I’m definitely fat now, but that’s a whole other ball of yarn.
What this was was my first encountering of female competitive syndrome. My mother was displaying it: my daughter is better than your daughter. My daughter is thinner. I was certainly a better person – I didn’t lie and make up stories about my neighbor, and for the most part I ignored her. Of course ignoring her was taken by this girl as part of female competitive syndrome, because females playing the game not only do not respect females who don’t want to play the game but get some kind of high on dragging the resistant into their drama.
Since I learned very quickly of how dishonest and untrustworthy this girl was, she couldn’t get close enough for the more subtle girl-on-girl hate, so she and her mother went for the overt stuff: telling their landlord I didn’t look behind me when I backed the car out of the garage (I wasn’t allowed to drive yet) and claiming that I was stealing things and sneaking out at night when it later turned out to indeed be the daughter laying all the accusations for her actual acts on me.
Ultimately, the only reason I was getting my name dragged through the mud was because I was thinner than this girl, and because I wouldn’t allow her to steal from myself or my family. And because I used to be fat, people were willing to believe I was dumb, slutty and sneaking out of my house – despite no one ever seeing me doing any of these things because, in fact, I wasn’t doing them.
It makes me wonder: were people willing to believe the lies about me because, at that point, I used to be fat? Fat is not and should not be a character assessment. The girl next door was not fat, but she was a rotten excuse for a human being. I was fat, but I was a really good kid and I worked at being a good person in the face of people who were under the delusion, nursed by their parents, that I owed them something.
I also suspect that my mother’s attitude may have triggered behaviors towards me and mine that might have been held in check a little longer. I was used as a pawn in a women’s status game, and I suffered for it.
This female competitive syndrome is one of many reasons I sidestep direct conversation about weight loss choices. I think people should be active, because activity does help with health issues, just not necessarily with weight concerns. I think they should be happy with who they are. I couldn’t care less what size people are – the meannest, laziest and most narrow-minded people I met were quite thin. But I’ve known lots of thin people of exemplary character, and fat people seem to have that same range from hard working (most that I know) to horrendously entitled (one, maybe two people, and karma’s already taken its chunk from them.)
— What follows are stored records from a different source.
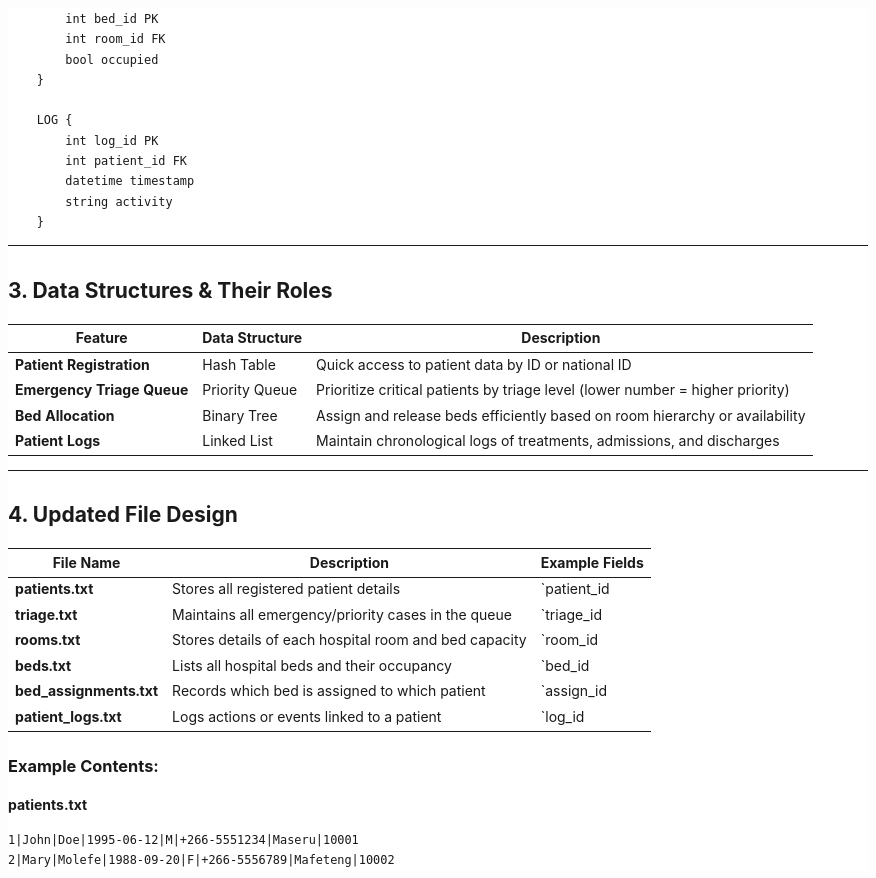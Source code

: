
```mermaid
        int bed_id PK
        int room_id FK
        bool occupied
    }

    LOG {
        int log_id PK
        int patient_id FK
        datetime timestamp
        string activity
    }
```

---

## 3. Data Structures & Their Roles
| Feature | Data Structure | Description |
|----------|----------------|--------------|
| **Patient Registration** | Hash Table | Quick access to patient data by ID or national ID |
| **Emergency Triage Queue** | Priority Queue | Prioritize critical patients by triage level (lower number = higher priority) |
| **Bed Allocation** | Binary Tree | Assign and release beds efficiently based on room hierarchy or availability |
| **Patient Logs** | Linked List | Maintain chronological logs of treatments, admissions, and discharges |

---

## 4. Updated File Design

| File Name | Description | Example Fields |
|------------|--------------|----------------|
| **patients.txt** | Stores all registered patient details | `patient_id|first_name|last_name|dob|gender|phone|address|national_id` |
| **triage.txt** | Maintains all emergency/priority cases in the queue | `triage_id|patient_id|triage_level|condition` |
| **rooms.txt** | Stores details of each hospital room and bed capacity | `room_id|number_patients|total_beds` |
| **beds.txt** | Lists all hospital beds and their occupancy | `bed_id|room_id|occupied` |
| **bed_assignments.txt** | Records which bed is assigned to which patient | `assign_id|patient_id|bed_id` |
| **patient_logs.txt** | Logs actions or events linked to a patient | `log_id|patient_id|timestamp|activity` |

### Example Contents:

**patients.txt**
```
1|John|Doe|1995-06-12|M|+266-5551234|Maseru|10001
2|Mary|Molefe|1988-09-20|F|+266-5556789|Mafeteng|10002
```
All too often the weight loss issue turns into a perception game, to see who succeeds more on a diet, and for the thinner friends to sabotage the larger friend in order to keep status, with no thought as to what status actually brings you (nothing good. But it sure makes me think you’re an asshole.) It comes down to the circular question: what on earth are you going to win by being the “top female?” And do you even know what we could lose by playing these games – say, the hard-earned right to vote?